Saved entries

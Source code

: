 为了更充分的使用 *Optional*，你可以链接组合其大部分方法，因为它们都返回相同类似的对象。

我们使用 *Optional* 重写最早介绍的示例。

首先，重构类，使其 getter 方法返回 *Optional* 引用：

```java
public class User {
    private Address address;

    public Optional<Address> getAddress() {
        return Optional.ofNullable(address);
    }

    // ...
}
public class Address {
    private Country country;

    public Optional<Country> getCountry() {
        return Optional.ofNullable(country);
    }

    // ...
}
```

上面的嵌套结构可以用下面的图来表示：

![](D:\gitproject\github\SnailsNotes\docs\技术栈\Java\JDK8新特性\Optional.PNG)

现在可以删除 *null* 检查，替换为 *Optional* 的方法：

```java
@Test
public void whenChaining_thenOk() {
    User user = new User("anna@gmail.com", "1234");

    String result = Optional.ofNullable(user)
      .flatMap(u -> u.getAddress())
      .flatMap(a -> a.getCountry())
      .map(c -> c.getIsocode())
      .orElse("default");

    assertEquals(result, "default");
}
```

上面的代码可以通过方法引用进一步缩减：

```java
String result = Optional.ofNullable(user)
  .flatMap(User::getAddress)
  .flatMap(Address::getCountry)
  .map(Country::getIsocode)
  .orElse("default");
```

## Assigned task
The string "default" may appear in the lines of the records above. State how many lines contain it, with no other words.

## Solution for this task
3